Once again, in case there is any doubt. Alberto Salazar and Dr. Jeff Brown have not been found guilty of administering prohibited substances and/or methods to any NOP athletes.
WADA’s outing of Magness as USADA’s whistleblower should raise serious concerns for any athletes considering approaching anti-doping authorities with information about doping. But leaving that aside for the moment, the CAS was puzzled as to why USADA had gone to such efforts to convict Salazar and Brown for such minor ADRVs.
‘The Panel can say that it considers that the circumstances of this case, the length of hearings and the allegations made at various stages of those hearings, as well as the way in which the case was conducted by USADA and the evidence was presented and, in some cases, later abandoned, seems to be out of proportion to the severity and consequences of the ADRVs that have been established’, reads its Decision. ‘None of the ADRVs directly affected athletic competition, and there was no evidence put before the Panel as to any effect on athletes competing at the elite level within the NOP’.
In making this statement, the CAS is perhaps guilty of ignoring the background to this case. Anti-doping rules can only go so far in protecting athletes from abuse. Athletes, USADA, and the general public had good reason to be concerned about the practices employed at the NOP.

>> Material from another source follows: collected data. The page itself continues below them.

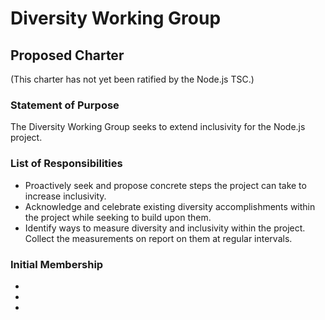 # Diversity Working Group

## Proposed Charter

(This charter has not yet been ratified by the Node.js TSC.)

### Statement of Purpose

The Diversity Working Group seeks to extend inclusivity for the Node.js project.

### List of Responsibilities

* Proactively seek and propose concrete steps the project can take to increase
inclusivity.
* Acknowledge and celebrate existing diversity accomplishments within the
project while seeking to build upon them.
* Identify ways to measure diversity and inclusivity within the project. Collect
the measurements on report on them at regular intervals.

### Initial Membership

* 
*
*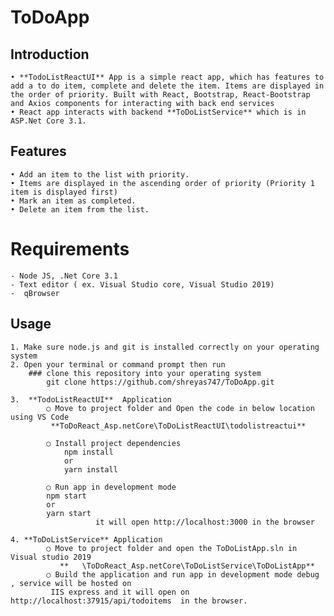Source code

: ToDoApp
=======

Introduction
------------

    • **TodoListReactUI** App is a simple react app, which has features to add a to do item, complete and delete the item. Items are displayed in the order of priority. Built with React, Bootstrap, React-Bootstrap and Axios components for interacting with back end services
    • React app interacts with backend **ToDoListService** which is in ASP.Net Core 3.1.

Features
--------

    • Add an item to the list with priority.
    • Items are displayed in the ascending order of priority (Priority 1 item is displayed first)
    • Mark an item as completed.
    • Delete an item from the list.

Requirements
============

    - Node JS, .Net Core 3.1
    - Text editor ( ex. Visual Studio core, Visual Studio 2019)
    -  qBrowser

Usage
-----

    1. Make sure node.js and git is installed correctly on your operating system
    2. Open your terminal or command prompt then run
        ### clone this repository into your operating system
            git clone https://github.com/shreyas747/ToDoApp.git

    3.  **TodoListReactUI**  Application
            ○ Move to project folder and Open the code in below location using VS Code
             **ToDoReact_Asp.netCore\ToDoListReactUI\todolistreactui**
                
            ○ Install project dependencies
                npm install
                or
                yarn install
            
            ○ Run app in development mode
            npm start
            or
            yarn start
                       it will open http://localhost:3000 in the browser
            
    4. **ToDoListService** Application
            ○ Move to project folder and open the ToDoListApp.sln in Visual studio 2019
               **   \ToDoReact_Asp.netCore\ToDoListService\ToDoListApp**
            ○ Build the application and run app in development mode debug , service will be hosted on 
             IIS express and it will open on http://localhost:37915/api/todoitems  in the browser.

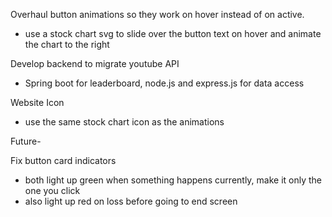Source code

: Overhaul button animations so they work on hover instead of on active.
- use a stock chart svg to slide over the button text on hover and animate the chart to the right

Develop backend to migrate youtube API
- Spring boot for leaderboard, node.js and express.js for data access

Website Icon
- use the same stock chart icon as the animations

Future-

Fix button card indicators
- both light up green when something happens currently, make it only the one you click
- also light up red on loss before going to end screen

As previously reported, one of the reasons for USADA’s relentless pursuit of Salazar and Dr. Brown was because they were judged to have crossed an ethical line during their time at the NOP. Much like British Cycling and Team Sky, they operated a ‘marginal gains’ policy, and actively sought out any permitted method that could make their charges fitter, faster, and stronger.

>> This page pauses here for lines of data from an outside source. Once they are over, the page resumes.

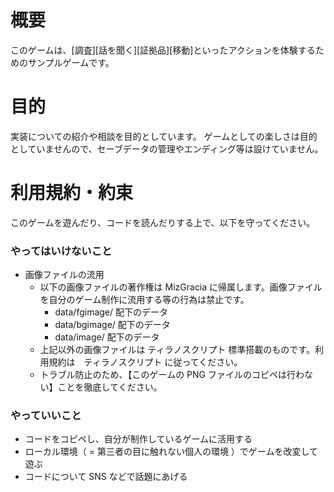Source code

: # 概要

このゲームは、[調査][話を聞く][証拠品][移動]といったアクションを体験するためのサンプルゲームです。

# 目的

実装についての紹介や相談を目的としています。
ゲームとしての楽しさは目的としていませんので、セーブデータの管理やエンディング等は設けていません。

# 利用規約・約束

このゲームを遊んだり、コードを読んだりする上で、以下を守ってください。

### やってはいけないこと

- 画像ファイルの流用
  - 以下の画像ファイルの著作権は MizGracia に帰属します。画像ファイルを自分のゲーム制作に流用する等の行為は禁止です。
    - data/fgimage/ 配下のデータ
    - data/bgimage/ 配下のデータ
    - data/image/ 配下のデータ
  - 上記以外の画像ファイルは ティラノスクリプト 標準搭載のものです。利用規約は　ティラノスクリプト に従ってください。
  - トラブル防止のため、【このゲームの PNG ファイルのコピペは行わない】ことを徹底してください。

### やっていいこと

- コードをコピペし、自分が制作しているゲームに活用する
- ローカル環境（ = 第三者の目に触れない個人の環境 ）でゲームを改変して遊ぶ
- コードについて SNS などで話題にあげる
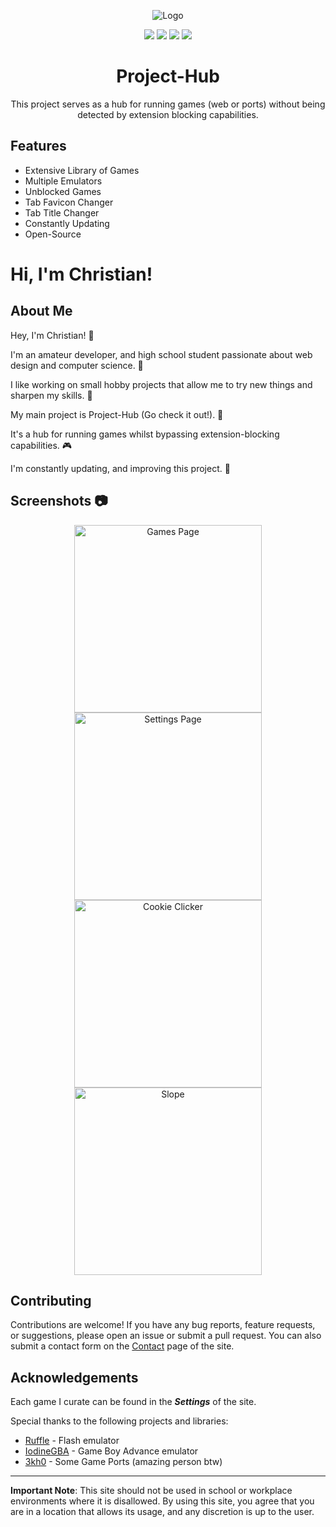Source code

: <!-- Project Logo -->
<p align="center">
  <img src="https://i.ibb.co/mFcmSdd/project-hub-title.png" alt="Logo">
</p>

<!-- Badges -->
<p align="center">
  <a href="https://opensource.org/licenses/"><img src="https://img.shields.io/badge/License-GPL%20v3-yellow.svg?style=for-the-badge&logo=appveyor"></a>
  <a href="https://github.com/unbl0ck/project-hub/network/members"><img src="https://img.shields.io/github/forks/unbl0ck/project-hub?style=for-the-badge&logo=github"></a>
  <img src="https://img.shields.io/github/last-commit/unbl0ck/project-hub?logo=git&style=for-the-badge">
  <img src="https://img.shields.io/maintenance/yes/2023?style=for-the-badge">
</p>

<!-- Project Description -->
<h1 align="center">Project-Hub</h1>
<p align="center">This project serves as a hub for running games (web or ports) without being detected by extension blocking capabilities.</p>

## Features
- Extensive Library of Games
- Multiple Emulators
- Unblocked Games
- Tab Favicon Changer
- Tab Title Changer
- Constantly Updating
- Open-Source

# Hi, I'm Christian!

## About Me
<p>Hey, I'm Christian! 👋</p>
<p>I'm an amateur developer, and high school student passionate about web design and computer science. 🌟</p>
<p>I like working on small hobby projects that allow me to try new things and sharpen my skills. 🎨</p>
<p>My main project is Project-Hub (Go check it out!). 🚀</p>
<p>It's a hub for running games whilst bypassing extension-blocking capabilities. 🎮</p>
<p>I'm constantly updating, and improving this project. 🔄</p>

## Screenshots 📷
<div align="center">
  <img src="https://i.ibb.co/rGb9k0n/screenshot1.png" alt="Games Page" width="300">
  <img src="https://i.ibb.co/QHk121X/screenshot2.png" alt="Settings Page" width="300">
</div>
<div align="center">
  <img src="https://i.ibb.co/28KK7rc/screenshot3.png" alt="Cookie Clicker" width="300">
  <img src="https://i.ibb.co/TrfPyVb/screenshot4.png" alt="Slope" width="300">
</div>

## Contributing
Contributions are welcome! If you have any bug reports, feature requests, or suggestions, please open an issue or submit a pull request.
You can also submit a contact form on the [Contact](https://unbl0ck.github.io/contact.html) page of the site.

## Acknowledgements
Each game I curate can be found in the ***Settings*** of the site.

Special thanks to the following projects and libraries:
- [Ruffle](https://ruffle.rs) - Flash emulator
- [IodineGBA](https://github.com/taisel/IodineGBA) - Game Boy Advance emulator
- [3kh0](https://github.com/taisel/IodineGBA) - Some Game Ports (amazing person btw)

---

**Important Note**: This site should not be used in school or workplace environments where it is disallowed. By using this site, you agree that you are in a location that allows its usage, and any discretion is up to the user.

Would you be happy to take unnecessary prescription medication if you were told it made you faster? Magness told BBC Panorama that he had seen reports whilst at the NOP suggesting that Galen Rupp was using testosterone and prednisone medication from 2002, when he was still at High School.
Former NOP athlete Ari Lambie told BBC Panorama that Salazar and Dr. Jeff Brown insisted that she was given thyroid medication, despite not needing it. She said that it made her feel unwell. Two other NOP athletes, Kara Goucher and Rupp, were also prescribed thyroid medication.
In her first interview, former athlete Ari Lambie, claims banned coach Alberto Salazar, asked her to take a supplement as part of an experiment to see if she would fail a drugs test.#BBCPanorama #AlbertoSalazar pic.twitter.com/uUYjwtZzms
— BBC Panorama (@BBCPanorama) February 24, 2020
Operating a ‘marginal gains’ policy requires control over every aspect of an athlete’s life. Dr. Richard Freeman’s book details how diet, drink and toilet habits were controlled in order to optimise the performance of British Cyclists. In female cycling, this went as far as telling women not to shave their pubic hair.
It appears that such levels of control don’t engender a healthy athlete/coach relationship. Goucher told BBC Panorama that Salazar made inappropriate remarks about the size of her breasts after her pregnancy. Mary Cain made claims of emotional and physical abuse whilst at the NOP in an Opinion for the New York Times. This included allegations that she was made to take diuretics. On 26 July this year, Salazar was declared permanently ineligible by the US Center for SafeSport, based on allegations of sexual and emotional misconduct.
'He was obsessed with the size of my breasts.’
Kara Goucher says her former coach, Alberto Salazar, made sexually inappropriate comments after the birth of her son.
She became a key whistle-blower in the case that saw him banned for four years for doping violations. pic.twitter.com/IvzYY6a62a
— Panorama ? (@BBCPanorama) February 24, 2020
A second aspect, which the CAS Decision makes clear, is that USADA simply didn’t believe Salazar and Dr. Brown’s explanations regarding their use of L-carnitine infusions and testosterone. As the CAS Decision reveals, it had good reason to be suspicious.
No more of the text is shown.